In [0]:
from google.colab import drive
drive.mount('/content/gdrive')

Drive already mounted at /content/gdrive; to attempt to forcibly remount, call drive.mount("/content/gdrive", force_remount=True).


Everything in this book has been run, so no need to run any of it again.
Just start with one of the ModelStub books to work with a small dataset or the full set

In [0]:
from os import getcwd, chdir
from pathlib import Path
path = '/content/gdrive/Shared drives/IDS594/'
chdir(path)
print(getcwd())


/content/gdrive/Shared drives/IDS594


In [0]:
# This was our original unzipping method, until we shifted to using shell commands
# for increase performance

from zipfile import ZipFile 
  
# specifying the zip file name 
#file_names = ['seg_train','seg_test','seg_pred']

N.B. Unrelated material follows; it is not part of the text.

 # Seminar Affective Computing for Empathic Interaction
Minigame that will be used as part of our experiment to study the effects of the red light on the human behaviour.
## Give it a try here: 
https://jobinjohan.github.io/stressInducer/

file_names = ['seg_train','seg_test']
  
# opening the zip files in READ mode, only if target extract dir doesn't exist
for file_name in file_names:
  dir_exists = Path(path+file_name).exists()
  if not(dir_exists):
    with ZipFile(file_name+'.zip', 'r') as zip:
      zip.extractall() 

## Create Small Data
This data set will be used for faster model iteration to enable for hyperparameter tuning, before shifting to the full data set for more fine tuning.

In [0]:
# Iterate through all train data to create a list of all image paths under data_root in 'pathlib.PosixPath' type
data_root = Path(path, 'seg_train')
all_image_paths = list(data_root.glob('*/*'))
print(all_image_paths[0])
# Extract and sort labels from image folder structure
label_names = sorted(item.name for item in data_root.glob('*/') if item.is_dir())
print(label_names)
# Use dictionary comprehension to create a dict of k=label names, v=integer extracted from tuples generated by enumerate
label_to_index = dict((name, index) for index,name in enumerate(label_names))
print(label_to_index)
# Create list of integer labels using list comprehension and pathlib to extract label names from
# path structure and remap to integer label
all_image_labels = [label_to_index[Path(path).parent.name]
                    for path in all_image_paths]

print(set(all_image_labels))

In [0]:
# Create folder structure with Train/Val/Test dirs with dirs for each category within each train/val/test dirs
# Using the pathlib library vs os because I like the ability behavior of POSIX objects vs strings
# Mostly because they have methods for accessing all parts of the path like parent dir, file extension,
# filename without extention, etc w/o having to use tricky string matching.

base_dir = Path(path,'small_data')
Path.mkdir(base_dir, exist_ok=True)

train_dir = Path(base_dir, 'train')
Path.mkdir(train_dir, exist_ok=True)

validation_dir = Path(base_dir, 'validation')
Path.mkdir(validation_dir, exist_ok=True)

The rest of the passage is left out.